Des Kaisers neue Kleider

Jakob Augstein hat in einem Vortrag beim Frankfurter Tag des Online-Journalismus, den der Hessische Rundfunk am 17. Juni 2010 zusammen mit dem Gemeinschaftswerk der evangelischen Publizistik und dem Medienbefauftragten des Rates der EKD veranstaltet hatte, das Rätselraten um die Auflage des „Freitag“ beendet. Bekanntlich hatte der „Freitag“ die verkaufte Auflage seit November 2009 nicht mehr an die IVW gemeldet. Zuletzt war dort für 3/2009 eine Auflage von 17964 Exemplaren pro Woche ausgewiesen worden. Die „verbreitete Printauflage“ liegt Augstein zufolge derzeit „bei etwa 15000 in der Woche“. Das bedeutet einen Verlust von weiteren fast 3000 zahlenden Lesern in den letzten neun Monaten. Zur Entwicklung der Abonnentenzahlen hat sich Augstein nicht geäußert.

Die Zeitung hat damit seit dem Relaunch Anfang 2009 stetig und massiv an Lesern verloren, ein großer Mißerfolg. Trotz Protesten, wird gleichwohl am verlegerischen Konzept festgehalten, das bis heute als Erfolg beschrieben wird, auch in anderen Medien.
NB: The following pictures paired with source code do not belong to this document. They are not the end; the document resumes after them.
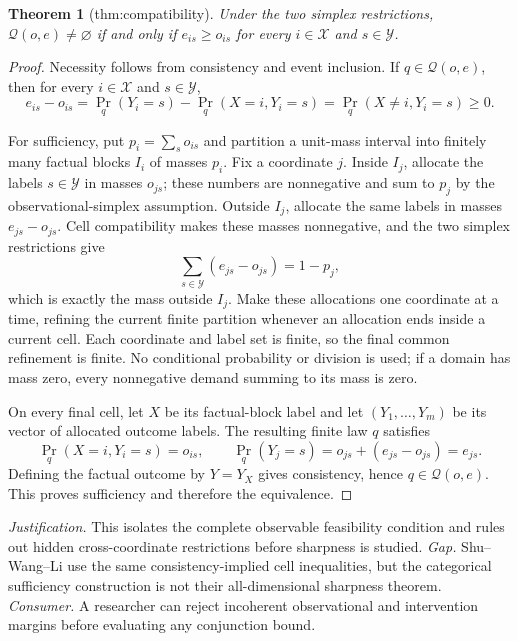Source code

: \documentclass{article}
\newtheorem{theorem}{Theorem}
\begin{document}
\begin{theorem}[thm:compatibility]\label{thm:compatibility}
Under the two simplex restrictions, \(\mathcal Q(o,e)\neq\varnothing\) if and only if \(e_{is}\geq o_{is}\) for every \(i\in\mathcal X\) and \(s\in\mathcal Y\).
\end{theorem}
\begin{proof}
Necessity follows from consistency and event inclusion.  If \(q\in\mathcal Q(o,e)\), then for every \(i\in\mathcal X\) and \(s\in\mathcal Y\),
\[
 e_{is}-o_{is}
 =\Pr_q(Y_i=s)-\Pr_q(X=i,Y_i=s)
 =\Pr_q(X\ne i,Y_i=s)\geq0.
\]

For sufficiency, put \(p_i=\sum_s o_{is}\) and partition a unit-mass interval into finitely many factual blocks \(I_i\) of masses \(p_i\).  Fix a coordinate \(j\).  Inside \(I_j\), allocate the labels \(s\in\mathcal Y\) in masses \(o_{js}\); these numbers are nonnegative and sum to \(p_j\) by the observational-simplex assumption.  Outside \(I_j\), allocate the same labels in masses \(e_{js}-o_{js}\).  Cell compatibility makes these masses nonnegative, and the two simplex restrictions give
\[
 \sum_{s\in\mathcal Y}(e_{js}-o_{js})=1-p_j,
\]
which is exactly the mass outside \(I_j\).  Make these allocations one coordinate at a time, refining the current finite partition whenever an allocation ends inside a current cell.  Each coordinate and label set is finite, so the final common refinement is finite.  No conditional probability or division is used; if a domain has mass zero, every nonnegative demand summing to its mass is zero.

On every final cell, let \(X\) be its factual-block label and let \((Y_1,\ldots,Y_m)\) be its vector of allocated outcome labels.  The resulting finite law \(q\) satisfies
\[
 \Pr_q(X=i,Y_i=s)=o_{is},\qquad
 \Pr_q(Y_j=s)=o_{js}+(e_{js}-o_{js})=e_{js}.
\]
Defining the factual outcome by \(Y=Y_X\) gives consistency, hence \(q\in\mathcal Q(o,e)\).  This proves sufficiency and therefore the equivalence.
\end{proof}
\par\smallskip\noindent \textit{Justification.} This isolates the complete observable feasibility condition and rules out hidden cross-coordinate restrictions before sharpness is studied. \textit{Gap.} Shu--Wang--Li use the same consistency-implied cell inequalities, but the categorical sufficiency construction is not their all-dimensional sharpness theorem. \textit{Consumer.} A researcher can reject incoherent observational and intervention margins before evaluating any conjunction bound.
\end{document}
Das Narrativ konzentriert sich auf die Online-Community: „Unsere Community besteht aus 7000 Mitgliedern. Wir haben 900 Blogs im Monat und 14000 Kommentare“, heißt es in dem Vortrag. Aber die Community bringt keine Einnahmen herein, wie es vor allem die Abonnenten täten, sie „ersetzt keine Redakteure und spart kein Geld“. Zumal der allergrößte Teil der registrierten User in der Community passiv ist, nur eine Handvoll beteiligt sich dort fortlaufend.
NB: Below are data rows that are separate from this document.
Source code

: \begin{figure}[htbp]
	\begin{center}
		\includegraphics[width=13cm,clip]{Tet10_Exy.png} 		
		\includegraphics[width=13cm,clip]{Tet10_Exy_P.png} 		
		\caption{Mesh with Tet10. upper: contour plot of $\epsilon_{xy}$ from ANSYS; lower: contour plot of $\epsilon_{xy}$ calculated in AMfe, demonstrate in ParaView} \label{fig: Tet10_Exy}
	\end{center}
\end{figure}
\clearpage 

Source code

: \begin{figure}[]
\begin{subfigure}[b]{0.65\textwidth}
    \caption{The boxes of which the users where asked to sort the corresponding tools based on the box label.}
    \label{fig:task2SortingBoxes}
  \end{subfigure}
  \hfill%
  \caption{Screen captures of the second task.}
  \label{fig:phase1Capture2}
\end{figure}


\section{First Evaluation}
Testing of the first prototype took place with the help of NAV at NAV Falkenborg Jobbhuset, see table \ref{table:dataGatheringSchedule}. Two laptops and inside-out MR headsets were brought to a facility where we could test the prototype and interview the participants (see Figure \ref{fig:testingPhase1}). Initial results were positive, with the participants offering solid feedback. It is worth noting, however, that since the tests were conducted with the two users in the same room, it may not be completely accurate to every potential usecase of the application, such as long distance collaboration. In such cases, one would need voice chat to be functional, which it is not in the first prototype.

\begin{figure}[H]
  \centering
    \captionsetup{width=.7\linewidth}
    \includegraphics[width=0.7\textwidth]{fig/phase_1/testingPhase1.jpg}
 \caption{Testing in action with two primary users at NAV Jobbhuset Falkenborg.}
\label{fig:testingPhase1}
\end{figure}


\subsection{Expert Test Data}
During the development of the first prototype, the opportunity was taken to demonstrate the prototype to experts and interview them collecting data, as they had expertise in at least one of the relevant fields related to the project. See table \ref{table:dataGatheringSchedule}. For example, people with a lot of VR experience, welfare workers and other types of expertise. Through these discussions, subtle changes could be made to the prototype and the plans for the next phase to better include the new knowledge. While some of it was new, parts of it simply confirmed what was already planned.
Man verstehe mich recht: Hier geht auch eine publizistische Tradition verloren („Sonntag“, „Volkszeitung“, „Die Tat“). Und man sage nicht, es hätte keinen Hinweis auf des Kaisers neue Kleider gegeben. Sie kleiden ihn weiterhin sehr gut.
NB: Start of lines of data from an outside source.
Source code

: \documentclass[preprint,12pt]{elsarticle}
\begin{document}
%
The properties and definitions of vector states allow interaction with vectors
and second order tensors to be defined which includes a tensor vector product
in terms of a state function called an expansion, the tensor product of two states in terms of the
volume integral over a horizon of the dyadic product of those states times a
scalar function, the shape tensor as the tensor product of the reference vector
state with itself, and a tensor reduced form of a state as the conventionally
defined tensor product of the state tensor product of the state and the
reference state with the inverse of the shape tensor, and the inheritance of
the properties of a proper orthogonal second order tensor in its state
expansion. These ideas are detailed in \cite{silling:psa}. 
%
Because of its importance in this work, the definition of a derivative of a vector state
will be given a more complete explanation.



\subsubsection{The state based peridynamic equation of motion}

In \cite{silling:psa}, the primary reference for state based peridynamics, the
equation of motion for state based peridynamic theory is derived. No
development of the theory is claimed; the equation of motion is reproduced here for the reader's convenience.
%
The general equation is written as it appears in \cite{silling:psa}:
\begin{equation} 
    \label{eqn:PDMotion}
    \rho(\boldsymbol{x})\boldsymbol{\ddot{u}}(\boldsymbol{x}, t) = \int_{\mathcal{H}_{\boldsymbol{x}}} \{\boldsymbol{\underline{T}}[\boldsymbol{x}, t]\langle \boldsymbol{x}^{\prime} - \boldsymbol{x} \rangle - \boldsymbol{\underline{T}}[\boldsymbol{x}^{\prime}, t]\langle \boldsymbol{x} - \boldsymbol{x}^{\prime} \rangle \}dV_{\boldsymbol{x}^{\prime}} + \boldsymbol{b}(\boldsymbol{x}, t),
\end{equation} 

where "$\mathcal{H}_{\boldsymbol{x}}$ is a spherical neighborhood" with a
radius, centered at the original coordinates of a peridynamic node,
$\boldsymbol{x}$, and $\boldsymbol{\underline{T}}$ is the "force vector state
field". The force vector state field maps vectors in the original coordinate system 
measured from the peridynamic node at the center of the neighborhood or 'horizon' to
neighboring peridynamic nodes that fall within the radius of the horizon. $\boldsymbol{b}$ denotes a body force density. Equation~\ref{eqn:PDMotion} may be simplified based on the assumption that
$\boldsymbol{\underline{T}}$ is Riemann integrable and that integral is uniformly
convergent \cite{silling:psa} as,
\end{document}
3 Kommentare zu „Des Kaisers neue Kleider“

  1. Der Hinweis auf »Die Tat« ist reichlich dunkel, Herr Fenn: Welche publizistische Tradition meinen Sie denn dabei? Die rechtsamalgamierte? Die bildungsbürgerliche? Die Volksstaat/Lebensreform-Richtung?

    Der »Freitag« war immer ein Unicum, das ist wohl wahr. Aber an die großen Abonnentenzahlen von FAZweltSZzeitBILD wird er so schnell wohl kaum anschließen können, daher verstehe ich jedenfalls den Ansatz von Augstein, sich nach anderen Möglichkeiten umzusehen. Das mag konkret-Leser (zu denen ich auch zähle) schmerzen, aber wie ich auch im Kommentar der dortigen Diskussion schrieb, bringt es nichts, die Augen vor der Realität zu verschließen. Gerade das müßten wir Juristen doch eigentlich wissen.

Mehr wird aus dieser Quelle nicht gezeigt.